In terms of the game’s adversaries, the sluggish walking zombies in Onslaught don’t have a lot of functional variety. Later through the game, you’ll encounter armored zombies dressed in riot gear or wearing spikes that add to the area’s lethality, but the level is primarily filled with civilian walkers who can be killed with a single knife plunge to the head. If you have enough ammunition and aim for the head, all of the bullet sponges will ultimately lurch their final step.
Overall, Daryl’s narrative and the scavenging tasks took me around seven hours to finish. You can always go back in after the credits roll and improve every weapon, melee and gun alike, but I didn’t see the point because I’d be replaying all of the same missions with the only real difference being where critical things are placed.
Onslaught not only misses the target by being too simple and grindy, but it also misses the mark in the Immersion portion by being much too predictable.
The majority of level design revolves on a one-way trudge through a destroyed town, which all begins to feel the same after about an hour. It’s a pity, since the levels’ aesthetic diversity is really very impressive. Although you won’t pause to smell the roses, it’s obvious that a lot of effort went into making each level seem distinct in its destruction by the zombie apocalypse.
Unfortunately, there is no object interaction since your dominant hand is bound to your weapon until you change it. Instead than really lifting things up, force grab is employed.
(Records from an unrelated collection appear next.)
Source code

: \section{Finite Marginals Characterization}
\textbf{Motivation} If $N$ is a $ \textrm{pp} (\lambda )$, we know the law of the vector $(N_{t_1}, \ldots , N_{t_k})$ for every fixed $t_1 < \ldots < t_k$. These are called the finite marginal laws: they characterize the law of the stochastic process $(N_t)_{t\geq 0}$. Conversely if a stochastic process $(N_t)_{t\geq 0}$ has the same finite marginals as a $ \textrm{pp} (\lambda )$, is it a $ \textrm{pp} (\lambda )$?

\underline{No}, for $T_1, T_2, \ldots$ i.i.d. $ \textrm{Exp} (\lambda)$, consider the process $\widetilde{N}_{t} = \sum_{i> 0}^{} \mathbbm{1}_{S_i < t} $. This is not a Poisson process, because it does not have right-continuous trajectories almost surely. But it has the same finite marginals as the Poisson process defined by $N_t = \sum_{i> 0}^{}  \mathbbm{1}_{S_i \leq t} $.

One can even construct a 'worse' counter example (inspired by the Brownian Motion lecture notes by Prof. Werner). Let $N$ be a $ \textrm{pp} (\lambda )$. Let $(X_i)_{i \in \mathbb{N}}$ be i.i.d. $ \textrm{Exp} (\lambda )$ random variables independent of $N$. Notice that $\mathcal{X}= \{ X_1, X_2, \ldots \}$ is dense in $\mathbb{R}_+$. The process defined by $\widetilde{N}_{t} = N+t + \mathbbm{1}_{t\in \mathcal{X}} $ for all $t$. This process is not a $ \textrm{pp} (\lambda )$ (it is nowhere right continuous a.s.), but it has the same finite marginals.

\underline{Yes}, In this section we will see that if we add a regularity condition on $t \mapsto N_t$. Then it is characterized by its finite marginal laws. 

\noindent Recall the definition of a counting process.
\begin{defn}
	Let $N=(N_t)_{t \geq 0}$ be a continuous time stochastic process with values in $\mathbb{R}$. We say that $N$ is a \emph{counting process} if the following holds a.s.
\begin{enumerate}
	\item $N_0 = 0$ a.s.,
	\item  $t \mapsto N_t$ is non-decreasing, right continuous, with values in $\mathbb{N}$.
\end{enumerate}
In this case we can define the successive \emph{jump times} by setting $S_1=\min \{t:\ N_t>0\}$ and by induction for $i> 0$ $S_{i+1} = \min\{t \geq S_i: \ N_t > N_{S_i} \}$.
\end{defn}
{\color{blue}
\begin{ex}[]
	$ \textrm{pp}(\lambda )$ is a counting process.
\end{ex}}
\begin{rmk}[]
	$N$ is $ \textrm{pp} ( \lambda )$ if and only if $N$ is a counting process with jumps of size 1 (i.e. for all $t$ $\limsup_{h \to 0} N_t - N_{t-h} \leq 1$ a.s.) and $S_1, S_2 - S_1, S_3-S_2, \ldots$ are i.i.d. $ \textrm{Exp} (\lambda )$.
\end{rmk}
Those aren’t terrible things in and of themselves, but the removal of the ability to touch anything in your hands limits user immersion.
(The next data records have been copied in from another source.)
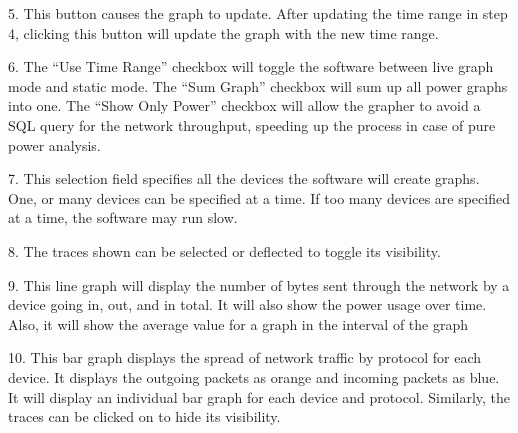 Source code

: 5. This button causes the graph to update. After updating the time range in step 4, clicking this button will update the graph with the new time range.

6. The ``Use Time Range'' checkbox will toggle the software between live graph mode and static mode. The ``Sum Graph'' checkbox will sum up all power graphs into one. The ``Show Only Power'' checkbox will allow the grapher to avoid a SQL query for the network throughput, speeding up the process in case of pure power analysis.

7. This selection field specifies all the devices the software will create graphs. One, or many devices can be specified at a time. If too many devices are specified at a time, the software may run slow.

8. The traces shown can be selected or deflected to toggle its visibility.

9. This line graph will display the number of bytes sent through the network by a device going in, out, and in total. It will also show the power usage over time. Also, it will show the average value for a graph in the interval of the graph

10. This bar graph displays the spread of network traffic by protocol for each device. It displays the outgoing packets as orange and incoming packets as blue. It will display an individual bar graph for each device and protocol. Similarly, the traces can be clicked on to hide its visibility.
Considering Norman Reedus was the sole original performer in the game, both character design and voice performance are very impressive. When characters talk, which only occurs when you’re back at base, there’s a little of an uncanny valley effect, but you don’t see another human being very frequently in the majority of the game, so it’s largely a non-issue. The designs are very well-crafted, despite the fact that zombies are practically identical, with the only difference being their armor level.
The innovative usage of positional audio by Onslaught is also noteworthy. Keep an ear out for the foggy horde closing in behind you, free-roaming zombies lurking about the level, and important supply caches that sound like a faint radio fizzle as you get close to them.
The game’s UI also remains out of the way, which is a great addition that allows you to interact with the zombies more smoothly. You may also turn the UI entirely off in the settings, but you might not notice it since it hides in the top and bottom registers of the screen most of the time.
Survios, the game’s creators, are seasoned veterans when it comes to VR comfort design. Teleport, snap turn, smooth turning, head or hand-relative forward motion, and even the arm-swinging technique seen in Creed: Rise to Glory (2018) and Sprint Vector are among the locomotion choices available (2017).
All of this, coupled with a well-researched use of particle effects to keep you grounded as you go, gives you a broad range of choices to choose from, depending on your degree of comfort.
Through an automated calibration procedure, you may play both sitting and standing. There’s also an in-game recalibration option if you need to go between standing and sitting for any reason.